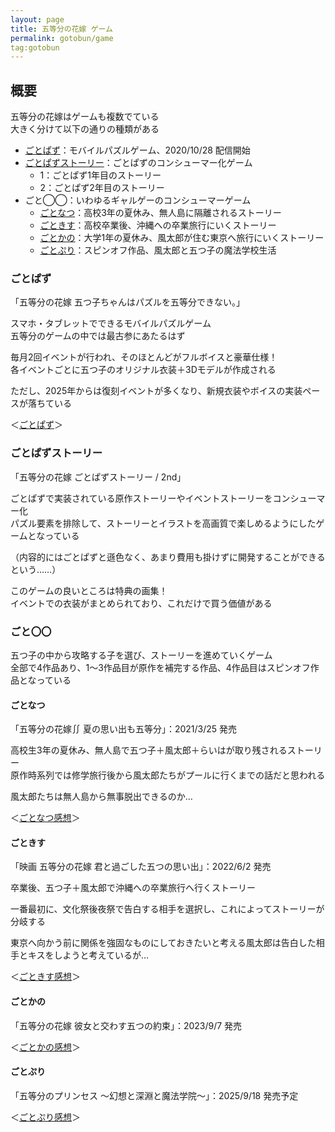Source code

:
 ```yaml
---
layout: page
title: 五等分の花嫁 ゲーム
permalink: gotobun/game
tag:gotobun
---
```


## 概要

五等分の花嫁はゲームも複数でている  
大きく分けて以下の通りの種類がある

- [ごとぱず](https://5hanayome-puzzle.enish.com/)：モバイルパズルゲーム、2020/10/28 配信開始
- [ごとぱずストーリー](https://5hanayome.mages.co.jp/gotopazu_story/)：ごとぱずのコンシューマー化ゲーム
    - 1：ごとぱず1年目のストーリー
    - 2：ごとぱず2年目のストーリー
- ごと◯◯：いわゆるギャルゲーのコンシューマーゲーム
    - [ごとなつ](https://5hanayome.mages.co.jp/1st/)：高校3年の夏休み、無人島に隔離されるストーリー
    - [ごときす](https://5hanayome.mages.co.jp/2nd/)：高校卒業後、沖縄への卒業旅行にいくストーリー
    - [ごとかの](https://5hanayome.mages.co.jp/3rd/)：大学1年の夏休み、風太郎が住む東京へ旅行にいくストーリー
    - [ごとぷり](https://5hanayome.mages.co.jp/4th/)：スピンオフ作品、風太郎と五つ子の魔法学校生活

### ごとぱず

「五等分の花嫁 五つ子ちゃんはパズルを五等分できない。」

スマホ・タブレットでできるモバイルパズルゲーム  
五等分のゲームの中では最古参にあたるはず

毎月2回イベントが行われ、そのほとんどがフルボイスと豪華仕様！  
各イベントごとに五つ子のオリジナル衣装＋3Dモデルが作成される  

ただし、2025年からは復刻イベントが多くなり、新規衣装やボイスの実装ペースが落ちている

＜[ごとぱず](./game/gotopazu)＞

### ごとぱずストーリー

「五等分の花嫁 ごとぱずストーリー / 2nd」

ごとぱずで実装されている原作ストーリーやイベントストーリーをコンシューマー化  
パズル要素を排除して、ストーリーとイラストを高画質で楽しめるようにしたゲームとなっている  

（内容的にはごとぱずと遜色なく、あまり費用も掛けずに開発することができるという……）

このゲームの良いところは特典の画集！  
イベントでの衣装がまとめられており、これだけで買う価値がある

### ごと〇〇

五つ子の中から攻略する子を選び、ストーリーを進めていくゲーム  
全部で4作品あり、1〜3作品目が原作を補完する作品、4作品目はスピンオフ作品となっている

#### ごとなつ

「五等分の花嫁∬ 夏の思い出も五等分」：2021/3/25 発売

高校生3年の夏休み、無人島で五つ子＋風太郎＋らいはが取り残されるストーリー  
原作時系列では修学旅行後から風太郎たちがプールに行くまでの話だと思われる  

風太郎たちは無人島から無事脱出できるのか…

＜[ごとなつ感想](./game/gotonatsu)＞

#### ごときす

「映画 五等分の花嫁 君と過ごした五つの思い出」：2022/6/2 発売

卒業後、五つ子＋風太郎で沖縄への卒業旅行へ行くストーリー  

一番最初に、文化祭後夜祭で告白する相手を選択し、これによってストーリーが分岐する

東京へ向かう前に関係を強固なものにしておきたいと考える風太郎は告白した相手とキスをしようと考えているが…

＜[ごときす感想](./game/gotokisu)＞

#### ごとかの

「五等分の花嫁 彼女と交わす五つの約束」：2023/9/7 発売

＜[ごとかの感想](./game/gotokano)＞

#### ごとぷり

「五等分のプリンセス ～幻想と深淵と魔法学院～」：2025/9/18 発売予定

＜[ごとぷり感想](./game/gotopuri)＞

┄┄┄┄┄┄┄┄┄┄

If a line in the entries holds the string "https", copy it.

- [ごとぱず](https://5hanayome-puzzle.enish.com/)：モバイルパズルゲーム、2020/10/28 配信開始
- [ごとぱずストーリー](https://5hanayome.mages.co.jp/gotopazu_story/)：ごとぱずのコンシューマー化ゲーム
    - [ごとなつ](https://5hanayome.mages.co.jp/1st/)：高校3年の夏休み、無人島に隔離されるストーリー
    - [ごときす](https://5hanayome.mages.co.jp/2nd/)：高校卒業後、沖縄への卒業旅行にいくストーリー
    - [ごとかの](https://5hanayome.mages.co.jp/3rd/)：大学1年の夏休み、風太郎が住む東京へ旅行にいくストーリー
    - [ごとぷり](https://5hanayome.mages.co.jp/4th/)：スピンオフ作品、風太郎と五つ子の魔法学校生活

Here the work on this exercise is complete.